Todos temos experiência de que, à hora de educar, «sem regras de comportamento e de vida, aplicadas dia após dia também nas coisas pequenas, não se forma o caráter e não se prepara para enfrentar as provas que não faltarão no futuro»[1]; no entanto, sabemos também que nem sempre é fácil encontrar o equilíbrio entre liberdade e disciplina.
De facto, muitos pais temem – talvez as tenham sofrido eles próprios – as consequências negativas que pode trazer consigo o impor algo aos filhos: por exemplo, que se deteriore a paz do lar, ou que recusem uma coisa que é boa em si mesma.
O papa Bento XVI indica o caminho para solucionar o aparente dilema entre fixar normas e que os filhos as assumam com liberdade. O segredo está em que «a educação não pode prescindir do prestígio, que torna credível o exercício da autoridade. É fruto de experiência e competência, mas adquire-se sobretudo com a coerência da própria vida e com a implicação pessoal, expressão do amor verdadeiro»[2].
A luz da autoridade
Com efeito, exercer a autoridade não se pode confundir com o simples impor-se, nem com conseguir ser obedecido a qualquer preço. Quem segue uma determinada autoridade não o faz tanto por temor a ser castigado, mas porque vê nela um ponto de referência que lhe serve para conhecer a verdade e o bem das coisas, embora às vezes as não compreenda. A autoridade tem uma estreita relação com a verdade, porque a representa.

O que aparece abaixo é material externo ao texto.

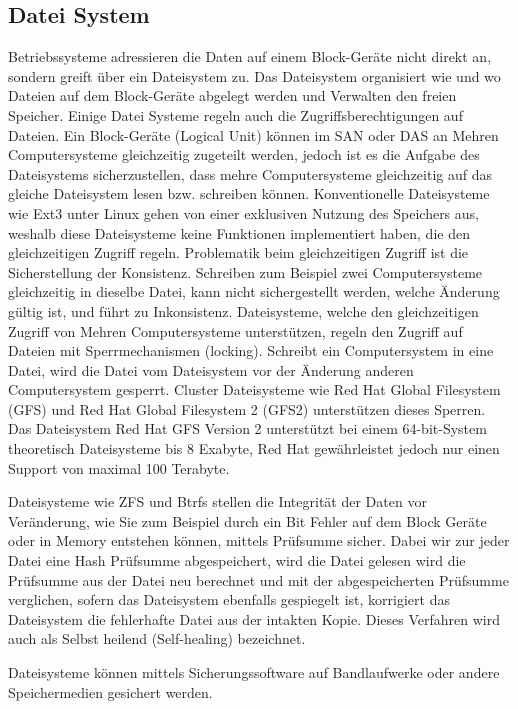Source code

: \subsection{Datei System}
Betriebssysteme adressieren die Daten auf einem Block-Geräte nicht direkt an, sondern greift über ein Dateisystem zu. Das Dateisystem organisiert wie und wo Dateien auf dem Block-Geräte abgelegt werden und Verwalten den freien Speicher. Einige Datei Systeme regeln auch die Zugriffsberechtigungen auf Dateien. Ein Block-Geräte (Logical Unit) können im SAN oder DAS an Mehren Computersysteme gleichzeitig zugeteilt werden, jedoch ist es die Aufgabe des Dateisystems sicherzustellen, dass mehre Computersysteme gleichzeitig auf das gleiche Dateisystem lesen bzw. schreiben können. Konventionelle Dateisysteme wie Ext3 unter Linux gehen von einer exklusiven Nutzung des Speichers aus, weshalb diese Dateisysteme keine Funktionen implementiert haben, die den gleichzeitigen Zugriff regeln. Problematik beim gleichzeitigen Zugriff ist die Sicherstellung der Konsistenz. Schreiben zum Beispiel zwei Computersysteme gleichzeitig in dieselbe Datei, kann nicht sichergestellt werden, welche Änderung gültig ist, und führt zu Inkonsistenz. Dateisysteme, welche den gleichzeitigen Zugriff von Mehren Computersysteme unterstützen, regeln den Zugriff auf Dateien mit Sperrmechanismen (locking). Schreibt ein Computersystem in eine Datei, wird die Datei vom Dateisystem vor der Änderung anderen Computersystem gesperrt. Cluster Dateisysteme wie Red Hat Global Filesystem (GFS) und Red Hat Global Filesystem 2 (GFS2) unterstützen dieses Sperren. Das Dateisystem Red Hat GFS Version 2 unterstützt bei einem 64-bit-System theoretisch Dateisysteme bis 8 Exabyte, Red Hat gewährleistet jedoch nur einen Support von maximal 100 Terabyte.\cite{Levine2011}

Dateisysteme wie ZFS und Btrfs stellen die Integrität der Daten vor Veränderung, wie Sie zum Beispiel durch ein Bit Fehler auf dem Block Geräte oder in Memory entstehen können, mittels Prüfsumme sicher. Dabei wir zur jeder Datei eine Hash Prüfsumme abgespeichert, wird die Datei gelesen wird die Prüfsumme aus der Datei neu berechnet und mit der abgespeicherten Prüfsumme verglichen, sofern das Dateisystem ebenfalls gespiegelt ist, korrigiert das Dateisystem die fehlerhafte Datei aus der intakten Kopie. Dieses Verfahren wird auch als Selbst heilend (Self-healing) bezeichnet. \cite{Bonwick2005}\cite{Oracle}

Dateisysteme können mittels Sicherungssoftware auf Bandlaufwerke oder andere Speichermedien gesichert werden.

Nesta perspectiva, a autoridade possui um sentido eminentemente positivo e aparece como um serviço: é uma luz que orienta quem a segue para o fim que procura. De facto, etimologicamente, autoridade remete para o verbo latino augere, que significa “fazer crescer”, “desenvolver”.

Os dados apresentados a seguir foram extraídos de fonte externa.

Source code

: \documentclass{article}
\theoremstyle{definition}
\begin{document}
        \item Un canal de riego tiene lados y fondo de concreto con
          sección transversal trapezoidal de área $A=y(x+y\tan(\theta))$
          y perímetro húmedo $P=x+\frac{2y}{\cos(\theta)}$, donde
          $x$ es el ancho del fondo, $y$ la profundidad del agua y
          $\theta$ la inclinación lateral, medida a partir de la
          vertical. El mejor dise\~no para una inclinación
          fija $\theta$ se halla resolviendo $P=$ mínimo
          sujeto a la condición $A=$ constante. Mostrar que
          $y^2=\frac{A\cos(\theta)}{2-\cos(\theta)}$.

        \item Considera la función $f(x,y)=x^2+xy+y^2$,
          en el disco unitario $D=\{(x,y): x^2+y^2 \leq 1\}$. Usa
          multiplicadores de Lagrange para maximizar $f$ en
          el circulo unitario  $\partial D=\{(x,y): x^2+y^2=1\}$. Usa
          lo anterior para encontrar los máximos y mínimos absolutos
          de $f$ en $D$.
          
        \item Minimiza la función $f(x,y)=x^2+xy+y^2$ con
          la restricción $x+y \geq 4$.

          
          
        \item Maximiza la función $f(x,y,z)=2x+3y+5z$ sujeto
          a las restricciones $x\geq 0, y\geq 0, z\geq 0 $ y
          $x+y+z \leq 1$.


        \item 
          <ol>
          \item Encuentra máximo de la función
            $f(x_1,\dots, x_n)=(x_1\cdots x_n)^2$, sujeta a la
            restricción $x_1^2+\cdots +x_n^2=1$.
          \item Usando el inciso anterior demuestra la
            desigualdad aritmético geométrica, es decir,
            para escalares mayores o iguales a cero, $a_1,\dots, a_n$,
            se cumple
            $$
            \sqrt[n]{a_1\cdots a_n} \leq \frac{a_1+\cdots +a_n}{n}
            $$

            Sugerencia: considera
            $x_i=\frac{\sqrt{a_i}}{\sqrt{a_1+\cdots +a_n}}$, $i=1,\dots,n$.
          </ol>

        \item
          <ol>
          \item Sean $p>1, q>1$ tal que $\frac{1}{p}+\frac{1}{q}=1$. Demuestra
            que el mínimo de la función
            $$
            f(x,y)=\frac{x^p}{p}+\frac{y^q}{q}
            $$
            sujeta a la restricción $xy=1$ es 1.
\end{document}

Quem reconhece uma autoridade adere, sobretudo, aos valores ou verdades que representa: «o educador é uma testemunha da verdade e do bem»[3], quer dizer, é a pessoa que já descobriu e tornou própria a verdade a que se aspira. O educando, pela sua parte, fia-se no educador: não só nos seus conhecimentos, mas também de que está disposto a ajudá-lo a atingir essas verdades.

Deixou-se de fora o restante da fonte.